I need to calculate a couple of Gauss sums to solve a problem I'm working on, but I keep getting the wrong answer because the absolute value of what I calculate is impossible for such a sum. Can anyone spot my mistake?

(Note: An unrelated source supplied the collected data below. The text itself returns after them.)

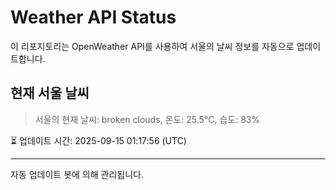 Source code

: 
# Weather API Status

이 리포지토리는 OpenWeather API를 사용하여 서울의 날씨 정보를 자동으로 업데이트합니다.

## 현재 서울 날씨
> 서울의 현재 날씨: broken clouds, 온도: 25.5°C, 습도: 83%

⏳ 업데이트 시간: 2025-09-15 01:17:56 (UTC)

---
자동 업데이트 봇에 의해 관리됩니다.
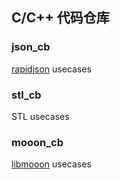 ## C/C++ 代码仓库

### json_cb

[rapidjson](https://github.com/Tencent/rapidjson) usecases

### stl_cb

STL usecases

### mooon_cb

[libmooon](https://github.com/stleox/mooon) usecases

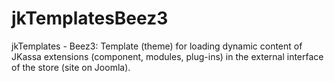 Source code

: # jkTemplatesBeez3
jkTemplates - Beez3: Template (theme) for loading dynamic content of JKassa extensions (component, modules, plug-ins) in the external interface of the store (site on Joomla).
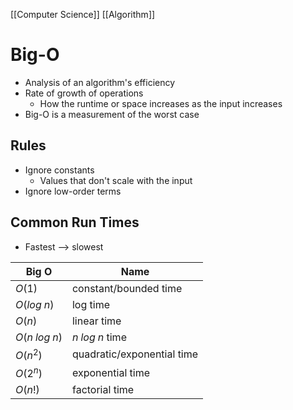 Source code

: 
[[Computer Science]] [[Algorithm]]
# Big-O
- Analysis of an algorithm's efficiency
- Rate of growth of operations
	- How the runtime or space increases as the input increases
- Big-O is a measurement of the worst case
## Rules
- Ignore constants
	- Values that don't scale with the input
- Ignore low-order terms
## Common Run Times
- Fastest --> slowest

| Big O              | Name                       |
| ------------------ | -------------------------- |
| $O(1)$             | constant/bounded time      |
| $O(log \; n)$      | log time                   |
| $O(n)$             | linear time                |
| $O(n \; log \; n)$ | $n \; log \; n$ time       |
| $O(n^2)$           | quadratic/exponential time |
| $O(2^n)$           | exponential time           |
| $O(n!)$            | factorial time             |
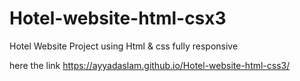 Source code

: # Hotel-website-html-csx3
Hotel Website Project using Html & css fully responsive    

here the link
https://ayyadaslam.github.io/Hotel-website-html-css3/
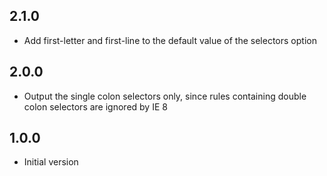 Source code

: ## 2.1.0

* Add first-letter and first-line to the default value of the selectors option

## 2.0.0

* Output the single colon selectors only, since rules containing double colon selectors are ignored by IE 8

## 1.0.0

* Initial version
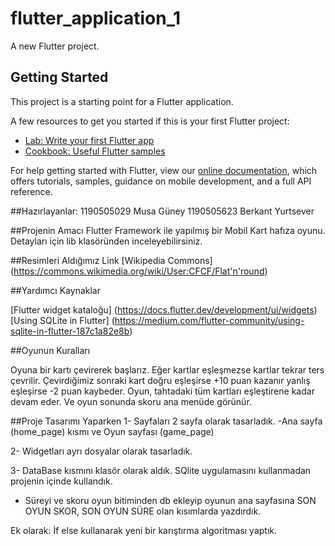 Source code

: # flutter_application_1

A new Flutter project.

## Getting Started

This project is a starting point for a Flutter application.

A few resources to get you started if this is your first Flutter project:

- [Lab: Write your first Flutter app](https://flutter.dev/docs/get-started/codelab)
- [Cookbook: Useful Flutter samples](https://flutter.dev/docs/cookbook)

For help getting started with Flutter, view our
[online documentation](https://flutter.dev/docs), which offers tutorials,
samples, guidance on mobile development, and a full API reference.

##Hazırlayanlar:
1190505029 Musa Güney
1190505623 Berkant Yurtsever

##Projenin Amacı
Flutter Framework ile yapılmış bir Mobil Kart hafıza oyunu. Detayları için lib klasöründen inceleyebilirsiniz.

##Resimleri Aldığımız Link
[Wikipedia Commons] (https://commons.wikimedia.org/wiki/User:CFCF/Flat'n'round)

##Yardımcı Kaynaklar

[Flutter widget kataloğu] (https://docs.flutter.dev/development/ui/widgets)
[Using SQLite in Flutter] (https://medium.com/flutter-community/using-sqlite-in-flutter-187c1a82e8b)

##Oyunun Kuralları

Oyuna bir kartı çevirerek başlarız.
Eğer kartlar eşleşmezse kartlar tekrar ters çevrilir.
Çevirdiğimiz sonraki kart doğru eşleşirse +10 puan kazanır yanlış eşleşirse -2 puan kaybeder.
Oyun, tahtadaki tüm kartları eşleştirene kadar devam eder.
Ve oyun sonunda skoru ana menüde görünür.

##Proje Tasarımı Yaparken
1- Sayfaları 2 sayfa olarak tasarladık. 
-Ana sayfa (home_page) kısmı ve Oyun sayfası (game_page)

2- Widgetları ayrı dosyalar olarak tasarladık.

3- DataBase kısmını klasör olarak aldık. SQlite uygulamasını kullanmadan projenin içinde kullandık.
- Süreyi ve skoru oyun bitiminden db ekleyip oyunun ana sayfasına SON OYUN SKOR, SON OYUN SÜRE olan kısımlarda yazdırdık.

Ek olarak: İf else kullanarak yeni bir karıştırma algoritması yaptık.





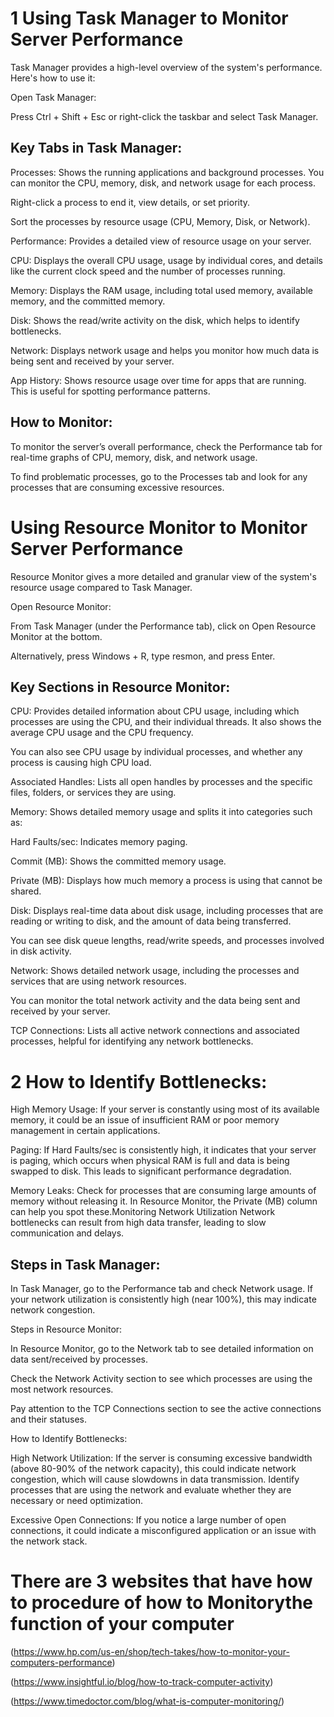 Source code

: # 1 Using Task Manager to Monitor Server Performance

Task Manager provides a high-level overview of the system's performance. Here's how to use it:

Open Task Manager:

Press Ctrl + Shift + Esc or right-click the taskbar and select Task Manager.

## Key Tabs in Task Manager:

Processes: Shows the running applications and background processes. You can monitor the CPU, memory, disk, and network usage for each process.

Right-click a process to end it, view details, or set priority.

Sort the processes by resource usage (CPU, Memory, Disk, or Network).

Performance: Provides a detailed view of resource usage on your server.

CPU: Displays the overall CPU usage, usage by individual cores, and details like the current clock speed and the number of processes running.

Memory: Displays the RAM usage, including total used memory, available memory, and the committed memory.

Disk: Shows the read/write activity on the disk, which helps to identify bottlenecks.

Network: Displays network usage and helps you monitor how much data is being sent and received by your server.

App History: Shows resource usage over time for apps that are running. This is useful for spotting performance patterns.

## How to Monitor:

To monitor the server’s overall performance, check the Performance tab for real-time graphs of CPU, memory, disk, and network usage.

To find problematic processes, go to the Processes tab and look for any processes that are consuming excessive resources.

# Using Resource Monitor to Monitor Server Performance

Resource Monitor gives a more detailed and granular view of the system's resource usage compared to Task Manager.

Open Resource Monitor:

From Task Manager (under the Performance tab), click on Open Resource Monitor at the bottom.

Alternatively, press Windows + R, type resmon, and press Enter.

## Key Sections in Resource Monitor:

CPU: Provides detailed information about CPU usage, including which processes are using the CPU, and their individual threads. It also shows the average CPU usage and the CPU frequency.

You can also see CPU usage by individual processes, and whether any process is causing high CPU load.

Associated Handles: Lists all open handles by processes and the specific files, folders, or services they are using.

Memory: Shows detailed memory usage and splits it into categories such as:


Hard Faults/sec: Indicates memory paging.

Commit (MB): Shows the committed memory usage.

Private (MB): Displays how much memory a process is using that cannot be shared.

Disk: Displays real-time data about disk usage, including processes that are reading or writing to disk, and the amount of data being transferred.

You can see disk queue lengths, read/write speeds, and processes involved in disk activity.

Network: Shows detailed network usage, including the processes and services that are using network resources.

You can monitor the total network activity and the data being sent and received by your server.

TCP Connections: Lists all active network connections and associated processes, helpful for identifying any network bottlenecks.

# 2 How to Identify Bottlenecks:

High Memory Usage: If your server is constantly using most of its available memory, it could be an issue of insufficient RAM or poor memory management in certain applications.

Paging: If Hard Faults/sec is consistently high, it indicates that your server is paging, which occurs when physical RAM is full and data is being swapped to disk. This leads to significant performance degradation.

Memory Leaks: Check for processes that are consuming large amounts of memory without releasing it. In Resource Monitor, the Private (MB) column can help you spot these.Monitoring Network Utilization
Network bottlenecks can result from high data transfer, leading to slow communication and delays.

## Steps in Task Manager:

In Task Manager, go to the Performance tab and check Network usage. If your network utilization is consistently high (near 100%), this may indicate network congestion.

Steps in Resource Monitor:

In Resource Monitor, go to the Network tab to see detailed information on data sent/received by processes.

Check the Network Activity section to see which processes are using the most network resources.

Pay attention to the TCP Connections section to see the active connections and their statuses.

How to Identify Bottlenecks:

High Network Utilization: If the server is consuming excessive bandwidth (above 80-90% of the network capacity), this could indicate network congestion, which will cause slowdowns in data transmission. Identify processes that are using the network and evaluate whether they are necessary or need optimization.

Excessive Open Connections: If you notice a large number of open connections, it could indicate a misconfigured application or an issue with the network stack.

# There are 3 websites that have how to procedure of how to Monitorythe function of your computer

(https://www.hp.com/us-en/shop/tech-takes/how-to-monitor-your-computers-performance)

(https://www.insightful.io/blog/how-to-track-computer-activity)

(https://www.timedoctor.com/blog/what-is-computer-monitoring/)
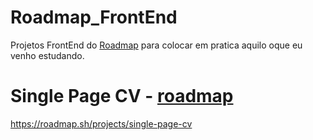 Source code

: # Roadmap_FrontEnd

Projetos FrontEnd do [Roadmap](https://roadmap.sh/frontend/projects)  para colocar em pratica aquilo oque eu venho estudando.


# Single Page CV - [roadmap](roadmap.io)

https://roadmap.sh/projects/single-page-cv

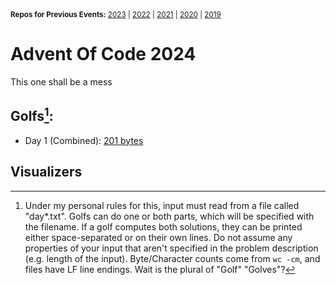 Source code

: <sup>
  <strong>Repos for Previous Events:</strong>
  <a href=https://github.com/Pyroan/AdventOfCode2023>2023</a> |
  <a href=https://github.com/Pyroan/AdventOfCode2022>2022</a> |
  <a href=https://github.com/Pyroan/AdventOfCode2021>2021</a> |
  <a href=https://github.com/Pyroan/AdventOfCode2020>2020</a> |
  <a href=https://github.com/Pyroan/AdventOfCode2019>2019</a>
</sup>

# Advent Of Code 2024
This one shall be a mess

## Golfs[^1]:
- Day 1  (Combined): [201 bytes](day1/day1golf.py)

[^1]: Under my personal rules for this, input must read from a file called "day\*.txt". Golfs can do one or both parts, which will be specified with the filename. If a golf computes both solutions, they can be printed either space-separated or on their own lines. Do not assume any properties of your input that aren't specified in the problem description (e.g. length of the input). Byte/Character counts come from `wc -cm`, and files have LF line endings. Wait is the plural of "Golf" "Golves"?


## Visualizers
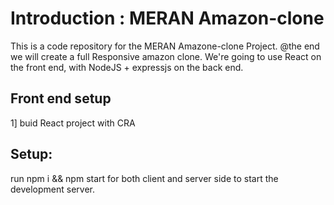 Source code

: # Introduction : MERAN Amazon-clone
This is a code repository for the MERAN Amazone-clone Project.
@the end we will create a full Responsive amazon clone. We're going to use React on the front end, with NodeJS + expressjs  on the back end.

## Front end setup

1] buid React project with CRA

## Setup:

run npm i && npm start for both client and server side to start the development server.
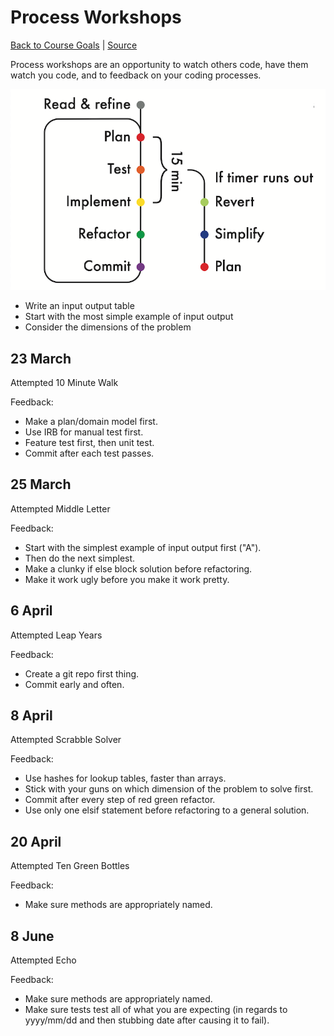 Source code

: # Process Workshops

[Back to Course Goals](README.md) | [Source](https://github.com/makersacademy/skills-workshops/tree/master/process_review)

Process workshops are an opportunity to watch others code, have them watch you code, and to feedback on your coding processes.

![Process Flow](images/process_outline.png)

- Write an input output table
- Start with the most simple example of input output
- Consider the dimensions of the problem

## 23 March

Attempted 10 Minute Walk

Feedback:

- Make a plan/domain model first.
- Use IRB for manual test first.
- Feature test first, then unit test.
- Commit after each test passes.

## 25 March

Attempted Middle Letter

Feedback:

- Start with the simplest example of input output first ("A").
- Then do the next simplest.
- Make a clunky if else block solution before refactoring.
- Make it work ugly before you make it work pretty.

## 6 April

Attempted Leap Years

Feedback:

- Create a git repo first thing.
- Commit early and often.

## 8 April

Attempted Scrabble Solver

Feedback:

- Use hashes for lookup tables, faster than arrays.
- Stick with your guns on which dimension of the problem to solve first.
- Commit after every step of red green refactor.
- Use only one elsif statement before refactoring to a general solution.

## 20 April

Attempted Ten Green Bottles

Feedback:

- Make sure methods are appropriately named.

## 8 June

Attempted Echo

Feedback:

- Make sure methods are appropriately named.
- Make sure tests test all of what you are expecting (in regards to yyyy/mm/dd and then stubbing date after causing it to fail).

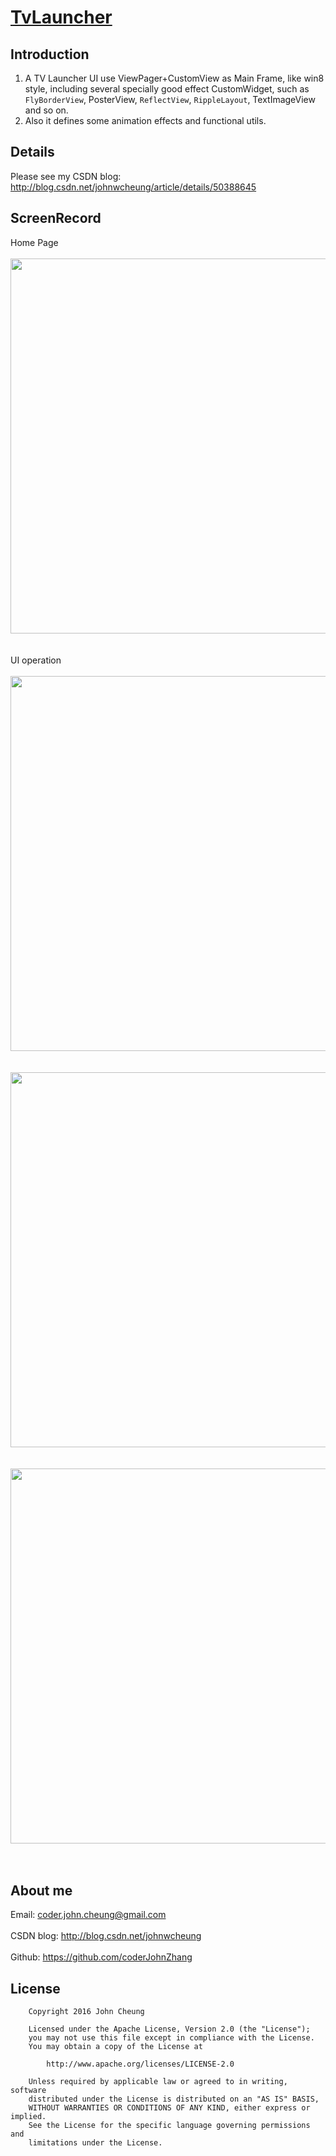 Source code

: # [TvLauncher](https://github.com/coderJohnZhang/TvLauncher)

## Introduction

1. A TV Launcher UI use ViewPager+CustomView as Main Frame, like win8 style, including several specially good effect CustomWidget, such as `FlyBorderView`, PosterView, `ReflectView`, `RippleLayout`, TextImageView and so on. <br>
2. Also it defines some animation effects and  functional utils.

## Details

Please see my CSDN blog: http://blog.csdn.net/johnwcheung/article/details/50388645

## ScreenRecord

Home Page<br><br>
<img src="https://github.com/coderJohnZhang/TvLauncher/blob/master/screenrecord/screenshot.png" width="600"><br><br><br>
UI operation<br><br>
<img src="https://github.com/coderJohnZhang/TvLauncher/blob/master/screenrecord/Android%20TV_0.gif" width="600"><br><br><br>
<img src="https://github.com/coderJohnZhang/TvLauncher/blob/master/screenrecord/Android%20TV_1.gif" width="600"><br><br><br>
<img src="https://github.com/coderJohnZhang/TvLauncher/blob/master/screenrecord/Android%20TV_2.gif" width="600"><br><br><br>

## About me

Email: coder.john.cheung@gmail.com<br><br>
CSDN blog: http://blog.csdn.net/johnwcheung<br><br>
Github: https://github.com/coderJohnZhang

## License

		Copyright 2016 John Cheung

		Licensed under the Apache License, Version 2.0 (the "License");
		you may not use this file except in compliance with the License.
		You may obtain a copy of the License at

			http://www.apache.org/licenses/LICENSE-2.0

		Unless required by applicable law or agreed to in writing, software
		distributed under the License is distributed on an "AS IS" BASIS,
		WITHOUT WARRANTIES OR CONDITIONS OF ANY KIND, either express or implied.
		See the License for the specific language governing permissions and
		limitations under the License.
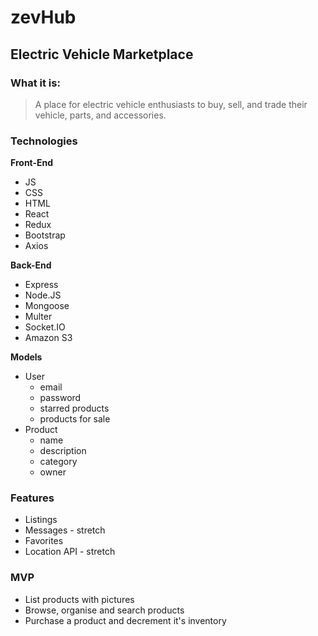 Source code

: # zevHub

## Electric Vehicle Marketplace

### What it is:

> A place for electric vehicle enthusiasts to buy, sell, and trade their vehicle, parts, and accessories.

### Technologies

**Front-End**

- JS
- CSS
- HTML
- React
- Redux
- Bootstrap
- Axios

**Back-End**

- Express
- Node.JS
- Mongoose
- Multer
- Socket.IO
- Amazon S3

**Models**

- User
  - email
  - password
  - starred products
  - products for sale
- Product
  - name
  - description
  - category
  - owner

### Features

- Listings
- Messages - stretch
- Favorites
- Location API - stretch

### MVP

- List products with pictures
- Browse, organise and search products
- Purchase a product and decrement it's inventory
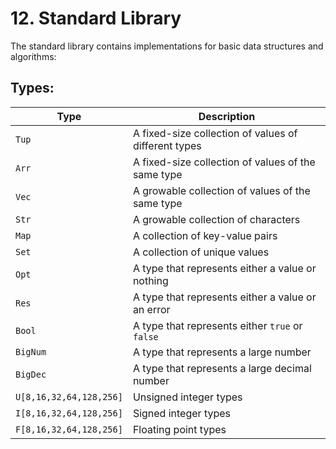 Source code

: # 12. Standard Library

The standard library contains implementations for basic data structures and algorithms:

## Types:

| Type                    | Description                                          |
|-------------------------|------------------------------------------------------|
| `Tup`                   | A fixed-size collection of values of different types |
| `Arr`                   | A fixed-size collection of values of the same type   |
| `Vec`                   | A growable collection of values of the same type     |
| `Str`                   | A growable collection of characters                  |
| `Map`                   | A collection of key-value pairs                      |
| `Set`                   | A collection of unique values                        |
| `Opt`                   | A type that represents either a value or nothing     |
| `Res`                   | A type that represents either a value or an error    |
| `Bool`                  | A type that represents either `true` or `false`      |
| `BigNum`                | A type that represents a large number                |
| `BigDec`                | A type that represents a large decimal number        |
| `U[8,16,32,64,128,256]` | Unsigned integer types                               |
| `I[8,16,32,64,128,256]` | Signed integer types                                 |
| `F[8,16,32,64,128,256]` | Floating point types                                 |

Suppose $F$ is a field with four elements, as $0, 1, a, a^2$, and $\chi$ a nontrivial character on $F$. Thus we must have $\chi(0) = 0, \chi(1) = 1$, and we can assume $\chi(a) = \zeta$ and $\chi(a^2) = \zeta^2$, where $\zeta = e^{2\pi i /3}$. This is because $\chi$ sends a nonzero member of $F$ to a third root of unity, so the only other homomorphism (which would be $\chi^2$) would interchange where $a$ and $a^2$ are sent.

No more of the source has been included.